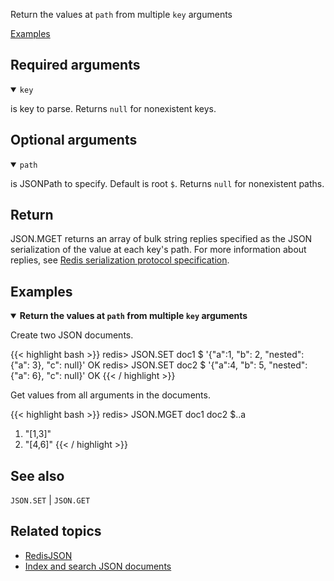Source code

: Return the values at `path` from multiple `key` arguments

[Examples](#examples)

## Required arguments

<details open><summary><code>key</code></summary> 

is key to parse. Returns `null` for nonexistent keys.
</details>

## Optional arguments

<details open><summary><code>path</code></summary> 

is JSONPath to specify. Default is root `$`. Returns `null` for nonexistent paths.

</details>

## Return

JSON.MGET returns an array of bulk string replies specified as the JSON serialization of the value at each key's path.
For more information about replies, see [Redis serialization protocol specification](/docs/reference/protocol-spec).

## Examples

<details open>
<summary><b>Return the values at <code>path</code> from multiple <code>key</code> arguments</b></summary>

Create two JSON documents.

{{< highlight bash >}}
redis> JSON.SET doc1 $ '{"a":1, "b": 2, "nested": {"a": 3}, "c": null}'
OK
redis> JSON.SET doc2 $ '{"a":4, "b": 5, "nested": {"a": 6}, "c": null}'
OK
{{< / highlight >}}

Get values from all arguments in the documents.

{{< highlight bash >}}
redis> JSON.MGET doc1 doc2 $..a
1) "[1,3]"
2) "[4,6]"
{{< / highlight >}}
</details>

## See also

`JSON.SET` | `JSON.GET` 

## Related topics

* [RedisJSON](/docs/stack/json)
* [Index and search JSON documents](/docs/stack/search/indexing_json)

Exercise goal> Reproduce all entries above exactly, minus the images.

Written response>
Source code

: Return the values at `path` from multiple `key` arguments

[Examples](#examples)

## Required arguments

<details open><summary><code>key</code></summary> 

is key to parse. Returns `null` for nonexistent keys.
</details>

## Optional arguments

<details open><summary><code>path</code></summary> 

is JSONPath to specify. Default is root `$`. Returns `null` for nonexistent paths.

</details>

## Return

JSON.MGET returns an array of bulk string replies specified as the JSON serialization of the value at each key's path.
For more information about replies, see [Redis serialization protocol specification](/docs/reference/protocol-spec).

## Examples

<details open>
<summary><b>Return the values at <code>path</code> from multiple <code>key</code> arguments</b></summary>

Create two JSON documents.

{{< highlight bash >}}
redis> JSON.SET doc1 $ '{"a":1, "b": 2, "nested": {"a": 3}, "c": null}'
OK
redis> JSON.SET doc2 $ '{"a":4, "b": 5, "nested": {"a": 6}, "c": null}'
OK
{{< / highlight >}}

Get values from all arguments in the documents.

{{< highlight bash >}}
redis> JSON.MGET doc1 doc2 $..a
1) "[1,3]"
2) "[4,6]"
{{< / highlight >}}
</details>

## See also

`JSON.SET` | `JSON.GET` 

## Related topics

* [RedisJSON](/docs/stack/json)
* [Index and search JSON documents](/docs/stack/search/indexing_json)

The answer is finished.